== Problem requirements ==
When you reach the line containing "- 아래의 상황에서만 가능" in the data below, begin returning lines exactly as written, and stop once the line containing "명시적으로 형 변환이 필요함" has been returned.
*** Begin section ***
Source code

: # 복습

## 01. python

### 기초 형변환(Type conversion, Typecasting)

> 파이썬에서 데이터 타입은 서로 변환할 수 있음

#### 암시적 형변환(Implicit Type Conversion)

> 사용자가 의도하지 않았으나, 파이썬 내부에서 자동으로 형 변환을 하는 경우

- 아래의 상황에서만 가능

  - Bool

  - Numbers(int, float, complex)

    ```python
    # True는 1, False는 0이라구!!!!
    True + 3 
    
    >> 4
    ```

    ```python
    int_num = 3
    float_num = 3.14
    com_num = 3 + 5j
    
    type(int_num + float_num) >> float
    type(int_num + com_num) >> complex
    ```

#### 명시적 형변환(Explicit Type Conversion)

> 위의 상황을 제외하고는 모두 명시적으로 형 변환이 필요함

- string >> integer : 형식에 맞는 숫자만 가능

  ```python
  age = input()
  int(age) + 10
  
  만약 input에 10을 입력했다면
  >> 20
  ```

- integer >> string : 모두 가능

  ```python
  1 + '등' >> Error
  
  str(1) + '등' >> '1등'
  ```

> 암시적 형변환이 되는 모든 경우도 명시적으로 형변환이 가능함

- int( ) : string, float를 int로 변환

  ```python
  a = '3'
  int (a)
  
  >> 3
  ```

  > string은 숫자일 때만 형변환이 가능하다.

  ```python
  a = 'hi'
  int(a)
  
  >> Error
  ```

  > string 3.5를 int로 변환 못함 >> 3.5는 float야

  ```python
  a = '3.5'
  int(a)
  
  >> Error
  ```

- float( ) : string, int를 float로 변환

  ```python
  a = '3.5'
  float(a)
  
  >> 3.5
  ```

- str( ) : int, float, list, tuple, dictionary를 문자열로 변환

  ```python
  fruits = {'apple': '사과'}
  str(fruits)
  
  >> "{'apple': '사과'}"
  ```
*** End section ***
== Solution for this task ==
- 아래의 상황에서만 가능

  - Bool

  - Numbers(int, float, complex)

    ```python
    # True는 1, False는 0이라구!!!!
    True + 3 
    
    >> 4
    ```

    ```python
    int_num = 3
    float_num = 3.14
    com_num = 3 + 5j
    
    type(int_num + float_num) >> float
    type(int_num + com_num) >> complex
    ```

#### 명시적 형변환(Explicit Type Conversion)

> 위의 상황을 제외하고는 모두 명시적으로 형 변환이 필요함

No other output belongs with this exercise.